県、国に返還11億5000万円 大北森林組合の補助金不正

大北森林組合(大町市)の補助金不正受給事件で、県林務部は7日、国に返還する補助金などが11億5千万円程度になるとの試算を明らかにした。このうち組合などが県を通じ不正受給した国補助金が8億円程度。不正な事務処理の制裁措置に当たる「加算金」が3億5千万円程度になるとみている。加算金は組合などからの返還金とは別に、県が捻出する費用で、県民負担を強いられることになる。

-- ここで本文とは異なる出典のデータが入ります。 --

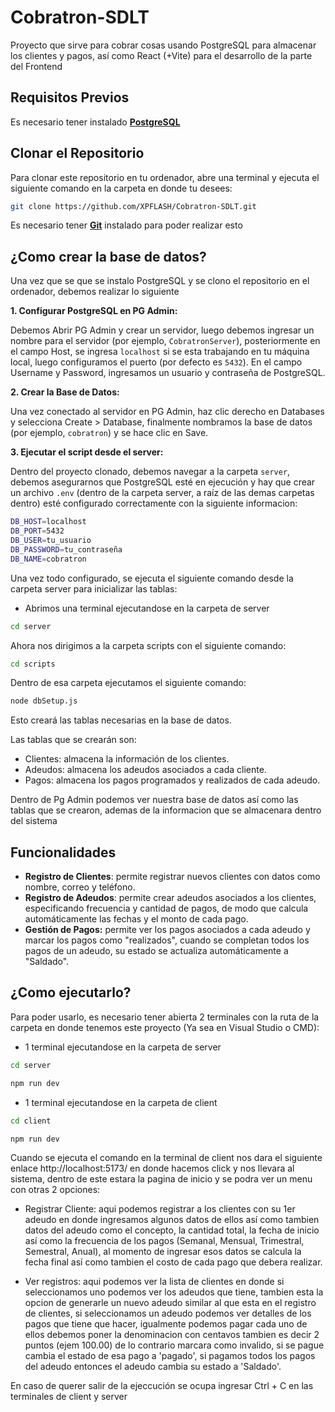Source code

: # Cobratron-SDLT
Proyecto que sirve para cobrar cosas usando PostgreSQL para almacenar los clientes y pagos, así como React (+Vite) para el desarrollo de la parte del Frontend

## Requisitos Previos

Es necesario tener instalado [**PostgreSQL**](https://www.postgresql.org/)

## Clonar el Repositorio

Para clonar este repositorio en tu ordenador, abre una terminal y ejecuta el siguiente comando en la carpeta en donde tu desees:

```bash
git clone https://github.com/XPFLASH/Cobratron-SDLT.git
```
Es necesario tener [**Git**](https://git-scm.com/)  instalado para poder realizar esto 

## ¿Como crear la base de datos?

Una vez que se que se instalo PostgreSQL y se clono el repositorio en el ordenador, debemos realizar lo siguiente

**1. Configurar PostgreSQL en PG Admin:**

Debemos Abrir PG Admin y crear un servidor, luego debemos ingresar un nombre para el servidor (por ejemplo, `CobratronServer`), posteriormente en el campo Host, se ingresa `localhost` si se esta trabajando en tu máquina local, luego configuramos el puerto (por defecto es `5432`). En el campo Username y Password, ingresamos un usuario y contraseña de PostgreSQL.

**2. Crear la Base de Datos:**

Una vez conectado al servidor en PG Admin, haz clic derecho en Databases y selecciona Create > Database, finalmente nombramos la base de datos (por ejemplo, `cobratron`) y se hace clic en Save.

**3. Ejecutar el script desde el server:**

Dentro del proyecto clonado, debemos navegar a la carpeta `server`, debemos asegurarnos que PostgreSQL esté en ejecución y hay que crear un archivo `.env` (dentro de la carpeta server, a raíz de las demas carpetas dentro) esté configurado correctamente con la siguiente informacion:

```bash
DB_HOST=localhost
DB_PORT=5432
DB_USER=tu_usuario
DB_PASSWORD=tu_contraseña
DB_NAME=cobratron
```
Una vez todo configurado, se ejecuta el siguiente comando desde la carpeta server para inicializar las tablas:

- Abrimos una terminal ejecutandose en la carpeta de server
 
```bash
cd server
```

Ahora nos dirigimos a la carpeta scripts con el siguiente comando:

```bash
cd scripts
```

Dentro de esa carpeta ejecutamos el siguiente comando:

```bash
node dbSetup.js
```

Esto creará las tablas necesarias en la base de datos.

Las tablas que se crearán son:

- Clientes: almacena la información de los clientes.
- Adeudos: almacena los adeudos asociados a cada cliente.
- Pagos: almacena los pagos programados y realizados de cada adeudo.

Dentro de Pg Admin podemos ver nuestra base de datos así como las tablas que se crearon, ademas de la informacion que se almacenara dentro del sistema

## Funcionalidades

- **Registro de Clientes**: permite registrar nuevos clientes con datos como nombre, correo y teléfono.
- **Registro de Adeudos**: permite crear adeudos asociados a los clientes, especificando frecuencia y cantidad de pagos, de modo que calcula automáticamente las fechas y el monto de cada pago.
- **Gestión de Pagos:** permite ver los pagos asociados a cada adeudo y marcar los pagos como "realizados", cuando se completan todos los pagos de un adeudo, su estado se actualiza automáticamente a "Saldado".

## ¿Como ejecutarlo?

Para poder usarlo, es necesario tener abierta 2 terminales con la ruta de la carpeta en donde tenemos este proyecto (Ya sea en Visual Studio o CMD):

- 1 terminal ejecutandose en la carpeta de server
 
```bash
cd server 
```
  
```bash
npm run dev 
```
- 1 terminal ejecutandose en la carpeta de client
```bash
cd client 
```
  
```bash
npm run dev 
```
Cuando se ejecuta el comando en la terminal de client nos dara el siguiente enlace http://localhost:5173/ en donde hacemos click y nos llevara al sistema, dentro de este estara la pagina de inicio y se podra ver un menu con otras 2 opciones:

- Registrar Cliente: aqui podemos registrar a los clientes con su 1er adeudo en donde ingresamos algunos datos de ellos así como tambien datos del adeudo como el concepto, la cantidad total, la fecha de inicio así como la frecuencia de los pagos (Semanal, Mensual, Trimestral, Semestral, Anual), al momento de ingresar esos datos se calcula la fecha final así como tambien el costo de cada pago que debera realizar.
  
- Ver registros: aqui podemos ver la lista de clientes en donde si seleccionamos uno podemos ver los adeudos que tiene, tambien esta la opcion de generarle un nuevo adeudo similar al que esta en el registro de clientes, si seleccionamos un adeudo podemos ver detalles de los pagos que tiene que hacer, igualmente podemos pagar cada uno de ellos debemos poner la denominacion con centavos tambien es decir 2 puntos (ejem 100.00) de lo contrario marcara como invalido, si se pague cambia el estado de esa pago a 'pagado', si pagamos todos los pagos del adeudo entonces el adeudo cambia su estado a 'Saldado'.

En caso de querer salir de la ejeccución se ocupa ingresar Ctrl + C en las terminales de client y server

国が今後、県に対し補助金の返還命令を出した場合を想定して試算。10日に費用を盛った補正予算案を決定し、県会6月定例会に提出する方針だ。県は「精査中」などとして積算方法や細かな内訳を明らかにしていない。

関係者によると、返還する補助金分の8億円のうち、6億円については県が組合などに返還を請求済みか請求予定。組合は50年間かけて返還する計画を示している。

1億7千万円分については、組合への請求は時効(5年)が成立しているため、別途、損害賠償請求を検討している。残る3千万円分は、県が不正な森林整備の作業方法を指導したことなどから組合などに請求せず県が負担する。

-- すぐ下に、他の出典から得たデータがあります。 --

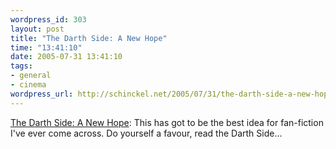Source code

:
 ```yaml
--- 
wordpress_id: 303
layout: post
title: "The Darth Side: A New Hope"
time: "13:41:10"
date: 2005-07-31 13:41:10
tags: 
- general
- cinema
wordpress_url: http://schinckel.net/2005/07/31/the-darth-side-a-new-hope/
---
```

[The Darth Side: A New Hope][1]: This has got to be the best idea for fan-fiction I've ever come across. Do yourself a favour, read the Darth Side... 

   [1]: http://mfdh.ca/starwars/darth-vader/ANH01.html


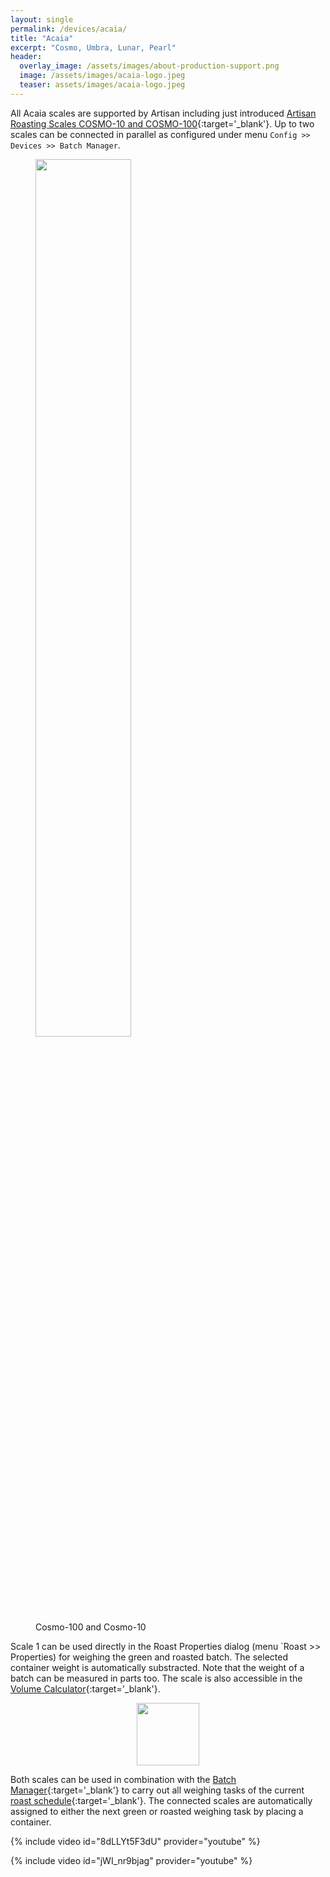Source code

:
 ```yaml
---
layout: single
permalink: /devices/acaia/
title: "Acaia"
excerpt: "Cosmo, Umbra, Lunar, Pearl"
header:
  overlay_image: /assets/images/about-production-support.png
  image: /assets/images/acaia-logo.jpeg
  teaser: assets/images/acaia-logo.jpeg
---
```


All Acaia scales are supported by Artisan including just introduced [Artisan Roasting Scales COSMO-10 and COSMO-100](https://acaia.co/products/cosmo-landing?srsltid=AfmBOop6vxt2frQz1TVPU4y8EN4dMqZu0pou18Xydi_cqkNvVvlKvyLS){:target='_blank'}. Up to two scales can be connected in parallel as configured under menu `Config >> Devices >> Batch Manager`.

<figure class="half">
<a href="https://eu.acaia.co/blogs/news/cosmo-and-umbra-lunar-duo" target="_blank">
<img width="60%" src="{{ site.baseurl }}/assets/images/posts/cosmo.png"></a>
    <figcaption>Cosmo-100 and Cosmo-10</figcaption>
</figure>

Scale 1 can be used directly in the Roast Properties dialog (menu `Roast >> Properties) for weighing the green and roasted batch. The selected container weight is automatically substracted. Note that the weight of a batch can be measured in parts too. The scale is also accessible in the [Volume Calculator](https://artisan-roasterscope.blogspot.com/2014/11/batch-volume-and-bean-density.html){:target='_blank'}.

<p style="text-align: center;">
<a href="https://doc.artisan.plus/docs/batch-manager/" target="_blank">
<img src="{{ site.baseurl }}/assets/images/batch-manager.svg" width="100px"></a>
</p>

Both scales can be used in combination with the [Batch Manager](https://doc.artisan.plus/docs/batch-manager/){:target='_blank'} to carry out all weighing tasks of the current [roast schedule](https://doc.artisan.plus/docs/schedule/){:target='_blank'}. The connected scales are automatically assigned to either the next green or roasted weighing task by placing a container.

{% include video id="8dLLYt5F3dU" provider="youtube" %}

{% include video id="jWI_nr9bjag" provider="youtube" %}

一連の事件で、県北安曇地方事務所(大町市)林務課職員は不正な作業方法を組合などに指導したほか、現地調査をしていないのに「調査した」と検査書類にうその検査結果を書いた例が多数判明。県は、国が補助金適正化法に基づき、こうした案件に加算金を課す可能性があるとみている。加算金は、補助金を受けた日から返還日まで、年率で10・95%かかる。

阿部守一知事は取材に「(財源の捻出法などについて)対応を検討している」としている。

林野庁は取材に、県に返還金額や加算金の規模は示していないとし、「(試算の数字に)国は関知していない」としている。